[EXERCISE DATA]
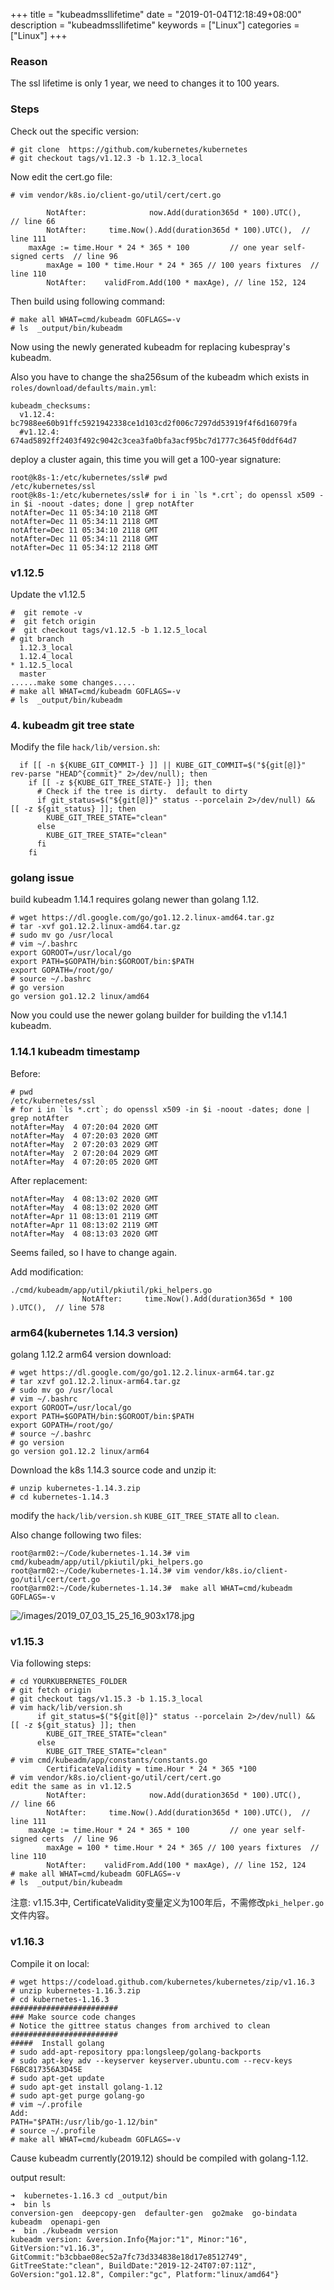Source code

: +++
title = "kubeadmssllifetime"
date = "2019-01-04T12:18:49+08:00"
description = "kubeadmssllifetime"
keywords = ["Linux"]
categories = ["Linux"]
+++
### Reason
The ssl lifetime is only 1 year, we need to changes it to 100 years.    

### Steps
Check out the specific version:    

```
# git clone  https://github.com/kubernetes/kubernetes
# git checkout tags/v1.12.3 -b 1.12.3_local
```
Now edit the cert.go file:    

```
# vim vendor/k8s.io/client-go/util/cert/cert.go

		NotAfter:              now.Add(duration365d * 100).UTC(),    // line 66
		NotAfter:     time.Now().Add(duration365d * 100).UTC(),  // line 111
	maxAge := time.Hour * 24 * 365 * 100         // one year self-signed certs  // line 96
		maxAge = 100 * time.Hour * 24 * 365 // 100 years fixtures  // line 110
		NotAfter:    validFrom.Add(100 * maxAge), // line 152, 124
```
Then build using following command:    

```
# make all WHAT=cmd/kubeadm GOFLAGS=-v
# ls  _output/bin/kubeadm
```
Now using the newly generated kubeadm for replacing kubespray's kubeadm.    

Also you have to change the sha256sum of the kubeadm which exists in
`roles/download/defaults/main.yml`:    


```
kubeadm_checksums:
  v1.12.4: bc7988ee60b91ffc5921942338ce1d103cd2f006c7297dd53919f4f6d16079fa
  #v1.12.4: 674ad5892ff2403f492c9042c3cea3fa0bfa3acf95bc7d1777c3645f0ddf64d7
```
deploy a cluster again, this time you will get a 100-year signature:    

```
root@k8s-1:/etc/kubernetes/ssl# pwd
/etc/kubernetes/ssl
root@k8s-1:/etc/kubernetes/ssl# for i in `ls *.crt`; do openssl x509 -in $i -noout -dates; done | grep notAfter
notAfter=Dec 11 05:34:10 2118 GMT
notAfter=Dec 11 05:34:11 2118 GMT
notAfter=Dec 11 05:34:10 2118 GMT
notAfter=Dec 11 05:34:11 2118 GMT
notAfter=Dec 11 05:34:12 2118 GMT
```

### v1.12.5
Update the v1.12.5   

```
#  git remote -v
#  git fetch origin
#  git checkout tags/v1.12.5 -b 1.12.5_local
# git branch
  1.12.3_local
  1.12.4_local
* 1.12.5_local
  master
......make some changes.....
# make all WHAT=cmd/kubeadm GOFLAGS=-v
# ls  _output/bin/kubeadm

```

### 4. kubeadm git tree state
Modify the file `hack/lib/version.sh`:    

```
  if [[ -n ${KUBE_GIT_COMMIT-} ]] || KUBE_GIT_COMMIT=$("${git[@]}" rev-parse "HEAD^{commit}" 2>/dev/null); then
    if [[ -z ${KUBE_GIT_TREE_STATE-} ]]; then
      # Check if the tree is dirty.  default to dirty
      if git_status=$("${git[@]}" status --porcelain 2>/dev/null) && [[ -z ${git_status} ]]; then
        KUBE_GIT_TREE_STATE="clean"
      else
        KUBE_GIT_TREE_STATE="clean"
      fi
    fi
```

### golang issue
build kubeadm 1.14.1 requires golang newer than golang 1.12.    

```
# wget https://dl.google.com/go/go1.12.2.linux-amd64.tar.gz
# tar -xvf go1.12.2.linux-amd64.tar.gz
# sudo mv go /usr/local
# vim ~/.bashrc
export GOROOT=/usr/local/go
export PATH=$GOPATH/bin:$GOROOT/bin:$PATH
export GOPATH=/root/go/
# source ~/.bashrc
# go version
go version go1.12.2 linux/amd64
```

Now you could use the newer golang builder for building the v1.14.1 kubeadm.  


### 1.14.1 kubeadm timestamp
Before:    

```
# pwd
/etc/kubernetes/ssl
# for i in `ls *.crt`; do openssl x509 -in $i -noout -dates; done | grep notAfter
notAfter=May  4 07:20:04 2020 GMT
notAfter=May  4 07:20:03 2020 GMT
notAfter=May  2 07:20:03 2029 GMT
notAfter=May  2 07:20:04 2029 GMT
notAfter=May  4 07:20:05 2020 GMT
```
After replacement:    

```
notAfter=May  4 08:13:02 2020 GMT
notAfter=May  4 08:13:02 2020 GMT
notAfter=Apr 11 08:13:01 2119 GMT
notAfter=Apr 11 08:13:02 2119 GMT
notAfter=May  4 08:13:03 2020 GMT
```

Seems failed, so I have to change again.   

Add modification:    

```
./cmd/kubeadm/app/util/pkiutil/pki_helpers.go
                NotAfter:     time.Now().Add(duration365d * 100 ).UTC(),  // line 578

```

### arm64(kubernetes 1.14.3 version)
golang 1.12.2 arm64 version download:     

```
# wget https://dl.google.com/go/go1.12.2.linux-arm64.tar.gz
# tar xzvf go1.12.2.linux-arm64.tar.gz
# sudo mv go /usr/local
# vim ~/.bashrc
export GOROOT=/usr/local/go
export PATH=$GOPATH/bin:$GOROOT/bin:$PATH
export GOPATH=/root/go/
# source ~/.bashrc
# go version
go version go1.12.2 linux/arm64
```
Download the k8s 1.14.3 source code and unzip it:     

```
# unzip kubernetes-1.14.3.zip
# cd kubernetes-1.14.3
```
modify the `hack/lib/version.sh` `KUBE_GIT_TREE_STATE` all to `clean`.     

Also change following two files:    

```
root@arm02:~/Code/kubernetes-1.14.3# vim cmd/kubeadm/app/util/pkiutil/pki_helpers.go
root@arm02:~/Code/kubernetes-1.14.3# vim vendor/k8s.io/client-go/util/cert/cert.go
root@arm02:~/Code/kubernetes-1.14.3#  make all WHAT=cmd/kubeadm GOFLAGS=-v
```

![/images/2019_07_03_15_25_16_903x178.jpg](/images/2019_07_03_15_25_16_903x178.jpg)

### v1.15.3
Via following steps:    

```
# cd YOURKUBERNETES_FOLDER
# git fetch origin
# git checkout tags/v1.15.3 -b 1.15.3_local
# vim hack/lib/version.sh
      if git_status=$("${git[@]}" status --porcelain 2>/dev/null) && [[ -z ${git_status} ]]; then
        KUBE_GIT_TREE_STATE="clean"
      else
        KUBE_GIT_TREE_STATE="clean"
# vim cmd/kubeadm/app/constants/constants.go
        CertificateValidity = time.Hour * 24 * 365 *100
# vim vendor/k8s.io/client-go/util/cert/cert.go
edit the same as in v1.12.5
		NotAfter:              now.Add(duration365d * 100).UTC(),    // line 66
		NotAfter:     time.Now().Add(duration365d * 100).UTC(),  // line 111
	maxAge := time.Hour * 24 * 365 * 100         // one year self-signed certs  // line 96
		maxAge = 100 * time.Hour * 24 * 365 // 100 years fixtures  // line 110
		NotAfter:    validFrom.Add(100 * maxAge), // line 152, 124
# make all WHAT=cmd/kubeadm GOFLAGS=-v
# ls  _output/bin/kubeadm
```

注意: v1.15.3中, CertificateValidity变量定义为100年后，不需修改`pki_helper.go`文件内容。    

### v1.16.3
Compile it on local:    

```
# wget https://codeload.github.com/kubernetes/kubernetes/zip/v1.16.3
# unzip kubernetes-1.16.3.zip
# cd kubernetes-1.16.3
########################
### Make source code changes
# Notice the gittree status changes from archived to clean
########################
#####  Install golang
# sudo add-apt-repository ppa:longsleep/golang-backports
# sudo apt-key adv --keyserver keyserver.ubuntu.com --recv-keys  F6BC817356A3D45E
# sudo apt-get update
# sudo apt-get install golang-1.12
# sudo apt-get purge golang-go
# vim ~/.profile
Add:
PATH="$PATH:/usr/lib/go-1.12/bin"
# source ~/.profile
# make all WHAT=cmd/kubeadm GOFLAGS=-v
```
Cause kubeadm currently(2019.12) should be compiled with golang-1.12.    

output result:     

```
➜  kubernetes-1.16.3 cd _output/bin 
➜  bin ls
conversion-gen  deepcopy-gen  defaulter-gen  go2make  go-bindata  kubeadm  openapi-gen
➜  bin ./kubeadm version
kubeadm version: &version.Info{Major:"1", Minor:"16", GitVersion:"v1.16.3", GitCommit:"b3cbbae08ec52a7fc73d334838e18d17e8512749", GitTreeState:"clean", BuildDate:"2019-12-24T07:07:11Z", GoVersion:"go1.12.8", Compiler:"gc", Platform:"linux/amd64"}
```
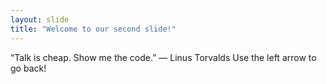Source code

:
 ```yaml
---
layout: slide
title: "Welcome to our second slide!"
---
```

“Talk is cheap. Show me the code.”
― Linus Torvalds
Use the left arrow to go back!
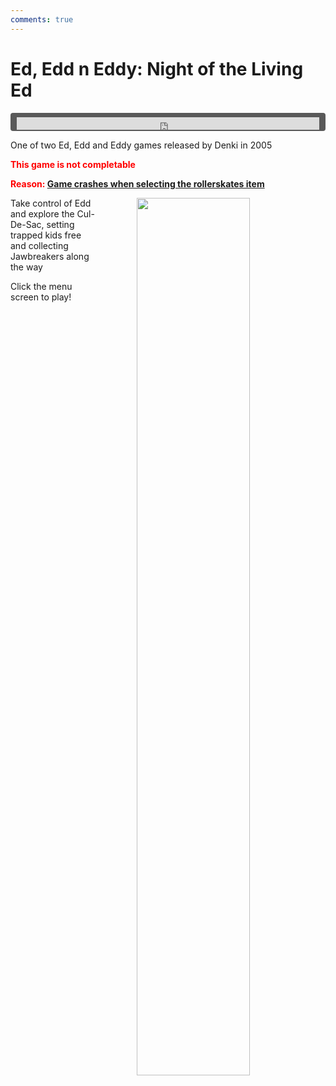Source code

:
```yaml
---
comments: true
---
```


# Ed, Edd n Eddy: Night of the Living Ed

<div style="background-color: #595959; padding-bottom: 2px; padding-top: 7px; padding-left: 10px; padding-right: 10px; margin-bottom: 5px; margin-top: 7px; border-radius: 4px">
<iframe width="100%" height="20" scrolling="no" frameborder="no" allow="autoplay" src="https://w.soundcloud.com/player/?url=https%3A//api.soundcloud.com/tracks/1011299362&amp;color=000000&amp;inverse=true&amp;auto_play=true&amp;show_user=false"></iframe>
</div>

One of two Ed, Edd and Eddy games released by Denki in 2005
<div style="color: red; font-weight: bold">
    <p>This game is not completable</p>
    Reason: <a href="https://cdn.discordapp.com/attachments/1098329726126411856/1104141294437150751/2023-05-05.png">Game crashes when selecting the rollerskates item</a>
</div>

<a href="https://denki.co.uk/sky/eddy/app.html"><img src="/assets/img/menus/night-of-living-ed-menu.jpg" style="float: right; width: 60%; padding-left: 64px"></a>

Take control of Edd and explore the Cul-De-Sac, setting trapped kids free and collecting Jawbreakers along the way

Click the menu screen to play!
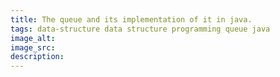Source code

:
 ```yaml
---
title: The queue and its implementation of it in java.
tags: data-structure data structure programming queue java
image_alt:
image_src:
description:
---
```

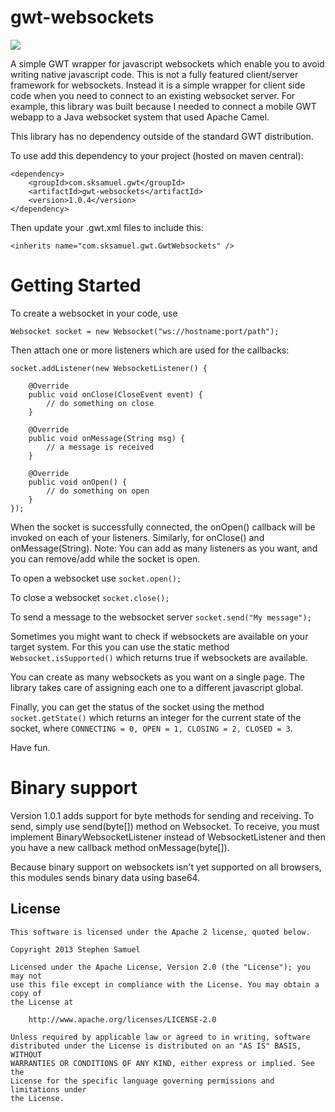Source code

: gwt-websockets
==============

[<img src="https://img.shields.io/maven-central/v/com.sksamuel.gwt/gwt-websockets*.svg?label=latest%20release"/>](http://search.maven.org/#search%7Cga%7C1%7Ca%3A%22gwt-websockets%22)

A simple GWT wrapper for javascript websockets which enable you to avoid writing native javascript code. This is not a fully featured client/server framework for websockets. Instead it is a simple wrapper for client side code when you need to connect to an existing websocket server. For example, this library was built because I needed to connect a mobile GWT webapp to a Java websocket system that used Apache Camel.

This library has no dependency outside of the standard GWT distribution.

To use add this dependency to your project (hosted on maven central):

    <dependency>
        <groupId>com.sksamuel.gwt</groupId>
        <artifactId>gwt-websockets</artifactId>
        <version>1.0.4</version>
    </dependency>

Then update your .gwt.xml files to include this:

    <inherits name="com.sksamuel.gwt.GwtWebsockets" />

Getting Started
===============

To create a websocket in your code, use 

`Websocket socket = new Websocket("ws://hostname:port/path");`

Then attach one or more listeners which are used for the callbacks:

    socket.addListener(new WebsocketListener() {

        @Override
        public void onClose(CloseEvent event) {
    	    // do something on close
        }

        @Override
        public void onMessage(String msg) {
	        // a message is received
        }

        @Override
        public void onOpen() {
	        // do something on open
        }
    });
    
When the socket is successfully connected, the onOpen() callback will be invoked on each of your listeners. Similarly, for onClose() and onMessage(String). Note: You can add as many listeners as you want, and you can remove/add while the socket is open.

To open a websocket use `socket.open();`

To close a websocket `socket.close();`

To send a message to the websocket server `socket.send("My message");`

Sometimes you might want to check if websockets are available on your target system. For this you can use the static method `Websocket.isSupported()` which returns true if websockets are available.

You can create as many websockets as you want on a single page. The library takes care of assigning each one to a different javascript global.

Finally, you can get the status of the socket using the method `socket.getState()` which returns an integer for the
current state of the socket, where `CONNECTING = 0, OPEN = 1, CLOSING = 2, CLOSED = 3`.

Have fun.

Binary support
===============

Version 1.0.1 adds support for byte methods for sending and receiving. To send, simply use send(byte[]) method on Websocket. To receive, you must implement BinaryWebsocketListener instead of WebsocketListener and then you have a new callback method onMessage(byte[]).

Because binary support on websockets isn't yet supported on all browsers, this modules sends binary data using base64.

## License
```
This software is licensed under the Apache 2 license, quoted below.

Copyright 2013 Stephen Samuel

Licensed under the Apache License, Version 2.0 (the "License"); you may not
use this file except in compliance with the License. You may obtain a copy of
the License at

    http://www.apache.org/licenses/LICENSE-2.0

Unless required by applicable law or agreed to in writing, software
distributed under the License is distributed on an "AS IS" BASIS, WITHOUT
WARRANTIES OR CONDITIONS OF ANY KIND, either express or implied. See the
License for the specific language governing permissions and limitations under
the License.
```
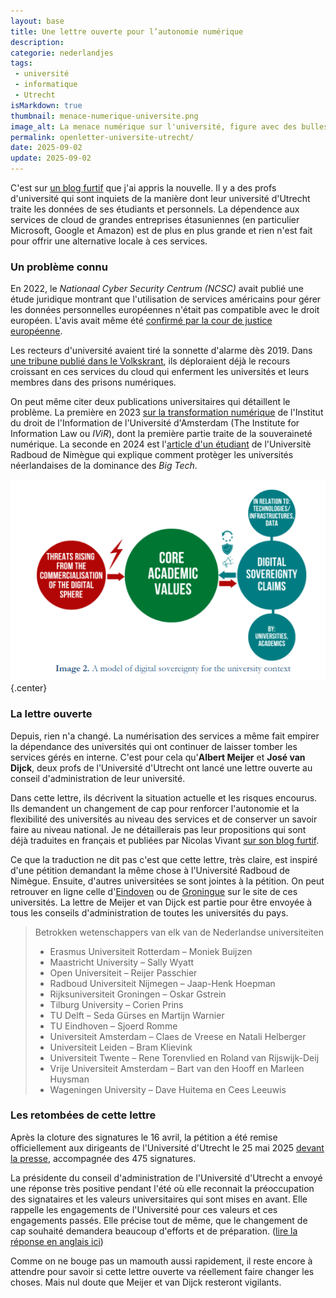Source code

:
 ```yaml
---
layout: base
title: Une lettre ouverte pour l’autonomie numérique
description: 
categorie: nederlandjes
tags:
 - université
 - informatique
 - Utrecht
isMarkdown: true
thumbnail: menace-numerique-universite.png
image_alt: La menace numérique sur l'université, figure avec des bulles rouge et vertes
permalink: openletter-universite-utrecht/
date: 2025-09-02
update: 2025-09-02
---
```


C'est sur [un blog furtif](https://grenoble.ninja/) que j'ai appris la nouvelle. Il y a des profs d'université qui sont inquiets de la manière dont leur université d'Utrecht traite les données de ses étudiants et personnels. La dépendence aux services de cloud de grandes entreprises étasuniennes (en particulier Microsoft, Google et Amazon) est de plus en plus grande et rien n'est fait pour offrir une alternative locale à ces services.

### Un problème connu

En 2022, le *Nationaal Cyber Security Centrum (NCSC)* avait publié une étude juridique montrant que l'utilisation de services américains pour gérer les données personnelles européennes n'était pas compatible avec le droit européen. L'avis avait même été [confirmé par la cour de justice européenne](/cloud-merite-notre-confiance/).

<!--excerpt-->

Les recteurs d'université avaient tiré la sonnette d'alarme dès 2019. Dans [une tribune publié dans le Volkskrant](https://www.volkskrant.nl/columns-opinie/digitalisering-bedreigt-onze-universiteit-het-is-tijd-om-een-grens-te-trekken~bff87dc9/), ils déploraient déjà le recours croissant en ces services du cloud qui enferment les universités et leurs membres dans des prisons numériques.

On peut même citer deux publications universitaires qui détaillent le problème. La première en 2023 [sur la transformation numérique](https://www.ivir.nl/projects/information-law-and-the-digital-transformation-of-the-university/) de l'Institut du droit de l'Information de l'Université d'Amsterdam (The Institute for Information Law  ou *IViR*), dont la première partie traite de la souveraineté numérique. La seconde en 2024 est l'[article d'un étudiant](https://communities.surf.nl/files/Artikel/download/Safeguarding_Dutch_Universities_Against_Big_Tech_Dominance_0.pdf) de l'Universitè Radboud de Nimègue qui explique comment protèger les universités néerlandaises de la dominance des *Big Tech*.

![La menace numérique sur l'université, figure avec des bulles](menace-numerique-universite.png){.center}

### La lettre ouverte

Depuis, rien n'a changé. La numérisation des services a même fait empirer la dépendance des universités qui ont continuer de laisser tomber les services gérés en interne. C'est pour cela qu'**Albert Meijer** et **José van Dijck**, deux profs de l'Université d'Utrecht ont lancé une lettre ouverte au conseil d'administration de leur université.

Dans cette lettre, ils décrivent la situation actuelle et les risques encourus. Ils demandent un changement de cap pour renforcer l'autonomie et la flexibilité des universités au niveau des services et de conserver un savoir faire au niveau national. Je ne détaillerais pas leur propositions qui sont déjà traduites en français et publiées par Nicolas Vivant [sur son blog furtif](https://grenoble.ninja/utrecht-university/).

Ce que la traduction ne dit pas c'est que cette lettre, très claire, est inspiré d'une pétition demandant la même chose à l'Université Radboud de Nimègue. Ensuite, d'autres universitées se sont jointes à la pétition. On peut retrouver en ligne celle d'[Eindoven](https://research.tue.nl/nl/publications/open-brief-over-digitale-autonomie-van-nederlandse-universiteiten) ou de [Groningue](https://research.rug.nl/en/publications/open-brief-over-digitale-autonomie-van-nederlandse-universiteiten) sur le site de ces universités. La lettre de Meijer et van Dijck est partie pour être envoyée à tous les conseils d'administration de toutes les universités du pays.

> Betrokken wetenschappers van elk van de Nederlandse universiteiten
> - Erasmus Universiteit Rotterdam – Moniek Buijzen
> - Maastricht University – Sally Wyatt
> - Open Universiteit – Reijer Passchier
> - Radboud Universiteit Nijmegen – Jaap-Henk Hoepman
> - Rijksuniversiteit Groningen – Oskar Gstrein
> - Tilburg University – Corien Prins
> - TU Delft – Seda Gürses en Martijn Warnier
> - TU Eindhoven – Sjoerd Romme
> - Universiteit Amsterdam – Claes de Vreese en Natali Helberger
> - Universiteit Leiden – Bram Klievink
> - Universiteit Twente – Rene Torenvlied en Roland van Rijswijk-Deij
> - Vrije Universiteit Amsterdam – Bart van den Hooff en Marleen Huysman
> - Wageningen University – Dave Huitema en Cees Leeuwis

### Les retombées de cette lettre

Après la cloture des signatures le 16 avril, la pétition a été remise officiellement aux dirigeants de l'Université d'Utrecht le 25 mai 2025 [devant la presse](https://dub.uu.nl/nl/nieuws/open-brief-over-big-tech-aangeboden-aan-het-uu-bestuur), accompagnée des 475 signatures.

La présidente du conseil d'administration de l'Université d'Utrecht a envoyé une réponse très positive pendant l'été où elle reconnait la préoccupation des signataires et les valeurs universitaires qui sont mises en avant. Elle rappelle les engagements de l'Université pour ces valeurs et ces engagements passés. Elle précise tout de même, que le changement de cap souhaité demandera beaucoup d'efforts et de préparation. ([lire la réponse en anglais ici](https://www.uu.nl/sites/default/files/Response%20to%20Open%20Letter%20Advancing%20Digital%20Autonomy%20at%20Utrecht%20University%20%281%29.pdf))

Comme on ne bouge pas un mamouth aussi rapidement, il reste encore à attendre pour savoir si cette lettre ouverte va réellement faire changer les choses. Mais nul doute que Meijer et van Dijck resteront vigilants.

<!-- 
in https://pure.tue.nl/ws/portalfiles/portal/359938550/Brief-digitale-autonomie_Mei-2025_final.pdf
 -->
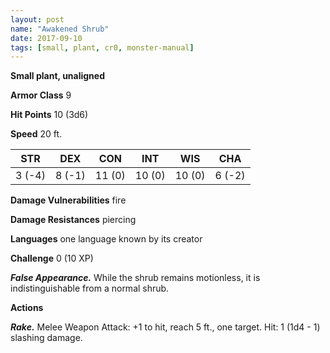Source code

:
 ```yaml
---
layout: post
name: "Awakened Shrub"
date: 2017-09-10
tags: [small, plant, cr0, monster-manual]
---
```


**Small plant, unaligned**

**Armor Class** 9

**Hit Points** 10 (3d6)

**Speed** 20 ft.

|   STR   |   DEX   |   CON   |   INT   |   WIS   |   CHA   |
|:-----:|:-----:|:-----:|:-----:|:-----:|:-----:|
| 3 (-4) | 8 (-1) | 11 (0) | 10 (0) | 10 (0) | 6 (-2) |

**Damage Vulnerabilities** fire

**Damage Resistances** piercing

**Languages** one language known by its creator

**Challenge** 0 (10 XP)

***False Appearance.*** While the shrub remains motionless, it is indistinguishable from a normal shrub.

**Actions**

***Rake.*** Melee Weapon Attack: +1 to hit, reach 5 ft., one target. Hit: 1 (1d4 - 1) slashing damage.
[/EXERCISE DATA]
#### THE TASK
Copy each line above that contains the word "String".

#### ANSWER TO THIS TASK
        public void onMessage(String msg) {
When the socket is successfully connected, the onOpen() callback will be invoked on each of your listeners. Similarly, for onClose() and onMessage(String). Note: You can add as many listeners as you want, and you can remove/add while the socket is open.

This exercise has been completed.